[Qgis-developer] A roadmap to QGIS 2.0
Marco Hugentobler
marco.hugentobler at sourcepole.ch
Sat Feb 5 05:24:44 EST 2011
Hi Martin
> - identify which parts of the rendering stack are in python and
> explicitly run rendering of these layers in main branch. This would
> actually avoid the whole problem and might work fine. I haven't
> investigated this option yet, I'm mainly interested in an simple way
> how to find out if a class is implemented in python.
> I would appreciate any comments for that.
Yes, difficult problem with the GIL.
A simple solution would be to check the loaded python plugins and see if there
are any with type RENDERER or MAPLAYER (maybe it would need an additional type
for symbollayer plugins too). If so, do the rendering single threaded.
I know, there are disvantages of this approach. E.g. people could forget to
unload the openlayers plugin even if they don't use such a layer in the
current project. Or a plugin could use the wrong declaration and block QGIS
(but plugins can also block QGIS because of other bugs).

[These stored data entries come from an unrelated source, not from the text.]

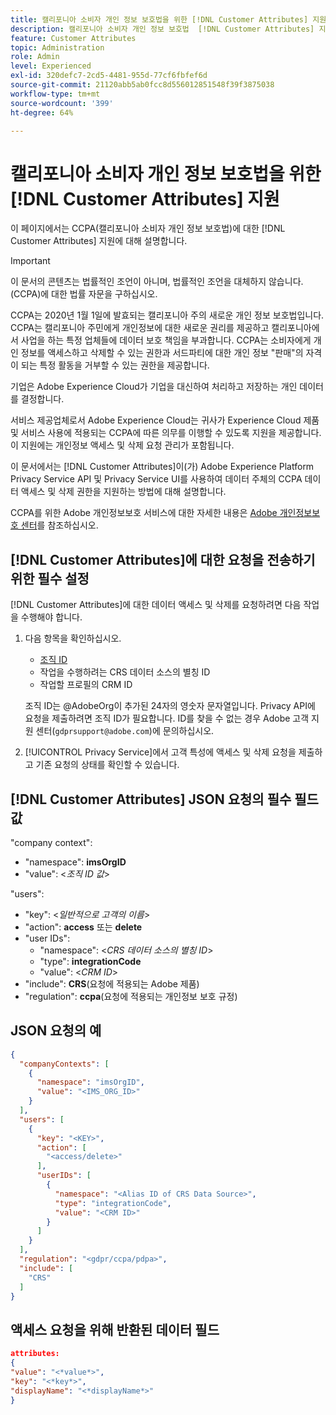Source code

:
 ```yaml
---
title: 캘리포니아 소비자 개인 정보 보호법을 위한 [!DNL Customer Attributes] 지원
description: 캘리포니아 소비자 개인 정보 보호법  [!DNL Customer Attributes] 지원에 대해 알아보기
feature: Customer Attributes
topic: Administration
role: Admin
level: Experienced
exl-id: 320defc7-2cd5-4481-955d-77cf6fbfef6d
source-git-commit: 21120abb5ab0fcc8d556012851548f39f3875038
workflow-type: tm+mt
source-wordcount: '399'
ht-degree: 64%

---
```


# 캘리포니아 소비자 개인 정보 보호법을 위한 [!DNL Customer Attributes] 지원

이 페이지에서는 CCPA(캘리포니아 소비자 개인 정보 보호법)에 대한 [!DNL Customer Attributes] 지원에 대해 설명합니다.

>[!IMPORTANT]
>
>이 문서의 콘텐츠는 법률적인 조언이 아니며, 법률적인 조언을 대체하지 않습니다. (CCPA)에 대한 법률 자문을 구하십시오.

CCPA는 2020년 1월 1일에 발효되는 캘리포니아 주의 새로운 개인 정보 보호법입니다. CCPA는 캘리포니아 주민에게 개인정보에 대한 새로운 권리를 제공하고 캘리포니아에서 사업을 하는 특정 업체들에 데이터 보호 책임을 부과합니다. CCPA는 소비자에게 개인 정보를 액세스하고 삭제할 수 있는 권한과 서드파티에 대한 개인 정보 &quot;판매&quot;의 자격이 되는 특정 활동을 거부할 수 있는 권한을 제공합니다.

기업은 Adobe Experience Cloud가 기업을 대신하여 처리하고 저장하는 개인 데이터를 결정합니다.

서비스 제공업체로서 Adobe Experience Cloud는 귀사가 Experience Cloud 제품 및 서비스 사용에 적용되는 CCPA에 따른 의무를 이행할 수 있도록 지원을 제공합니다. 이 지원에는 개인정보 액세스 및 삭제 요청 관리가 포함됩니다.

이 문서에서는 [!DNL Customer Attributes]이(가) Adobe Experience Platform Privacy Service API 및 Privacy Service UI를 사용하여 데이터 주체의 CCPA 데이터 액세스 및 삭제 권한을 지원하는 방법에 대해 설명합니다.

CCPA를 위한 Adobe 개인정보보호 서비스에 대한 자세한 내용은 [Adobe 개인정보보호 센터](https://www.adobe.com/privacy/ccpa.html)를 참조하십시오.

## [!DNL Customer Attributes]에 대한 요청을 전송하기 위한 필수 설정

[!DNL Customer Attributes]에 대한 데이터 액세스 및 삭제를 요청하려면 다음 작업을 수행해야 합니다.

1. 다음 항목을 확인하십시오.

   * [조직 ID](../../administration/organizations.md)
   * 작업을 수행하려는 CRS 데이터 소스의 별칭 ID
   * 작업할 프로필의 CRM ID

   조직 ID는 @AdobeOrg이 추가된 24자의 영숫자 문자열입니다. Privacy API에 요청을 제출하려면 조직 ID가 필요합니다. ID를 찾을 수 없는 경우 Adobe 고객 지원 센터(`gdprsupport@adobe.com`)에 문의하십시오.

1. [!UICONTROL Privacy Service]에서 고객 특성에 액세스 및 삭제 요청을 제출하고 기존 요청의 상태를 확인할 수 있습니다.

## [!DNL Customer Attributes] JSON 요청의 필수 필드 값

&quot;company context&quot;:

* &quot;namespace&quot;: **imsOrgID**
* &quot;value&quot;: &lt;*조직 ID 값*>

&quot;users&quot;:

* &quot;key&quot;: &lt;*일반적으로 고객의 이름*>
* &quot;action&quot;: **access** 또는 **delete**
* &quot;user IDs&quot;:
   * &quot;namespace&quot;: &lt;*CRS 데이터 소스의 별칭 ID*>
   * &quot;type&quot;: **integrationCode**
   * &quot;value&quot;: &lt;*CRM ID*>
* &quot;include&quot;: **CRS**(요청에 적용되는 Adobe 제품)
* &quot;regulation&quot;: **ccpa**(요청에 적용되는 개인정보 보호 규정)

## JSON 요청의 예

```json
{
  "companyContexts": [
    {
      "namespace": "imsOrgID",
      "value": "<IMS_ORG_ID>"
    }
  ],
  "users": [
    {
      "key": "<KEY>",
      "action": [
        "<access/delete>"
      ],
      "userIDs": [
        {
          "namespace": "<Alias ID of CRS Data Source>",
          "type": "integrationCode",
          "value": "<CRM ID>"
        }
      ]
    }
  ],
  "regulation": "<gdpr/ccpa/pdpa>",
  "include": [
    "CRS"
  ]
}
```

## 액세스 요청을 위해 반환된 데이터 필드

```json
attributes:
{
"value": "<*value*>",
"key": "<*key*>",
"displayName": "<*displayName*>"
}
```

However, it seems much simpler to me compared to force the python rendering
components to the main branch.
Regards,
Marco
Am Freitag, 4. Februar 2011, um 13.32:38 schrieb Martin Dobias:
> Hi Juergen
>
> On Fri, Feb 4, 2011 at 11:27 AM, Jürgen E. <jef at norbit.de> wrote:
> > Did I miss Martins comments on that? I didn't find any.
>
> Sorry for not joining the discussion, first I was too busy, then I've
> been away, so after 14 days I thought it's too late to join the
> discussion :-)
> Anyway I'm going to share my thoughts now.
>
> I agree with Tim's goals for the 2.0 release. I also agree with the
> point that we should do few releases (e.g. 1.9.x) before 2.0 that
> would incrementally throw out old stuff and bring a lot of polish, so
> that 2.0 will be merely a renamed 1.9.x version - in order to have a
> solid release, not a feature-packed unstable release. (Probably many
> people will give 2.0 a try and if it's buggy they'll wait again for
> 3.0). At the same time I would be a bit more modest regarding the
> timeline, but as Tim noted, it looks like everyone has a different
> opinion on that and his plan is quite reasonable.
>
> One of the many things that I would like to see in 2.0 is a reworked
> geometry class. I hope everyone who knows the inner working of
> QgsGeometry will agree with me :-) I think boost.geometry library
> (former GGL) is a strong candidate for the backend, since it starts to
> mature and has several advantages over GEOS:
> - allows to use our own geometry classes - no need to copy geometries
> back and forth
> - it's pure header library - so it's only build dependency, not
> runtime dependency
> It could miss some functionality that is available in geos, though - I
> haven't done an extensive comparison yet.
>
> One of the important things is how/when to merge the threading branch.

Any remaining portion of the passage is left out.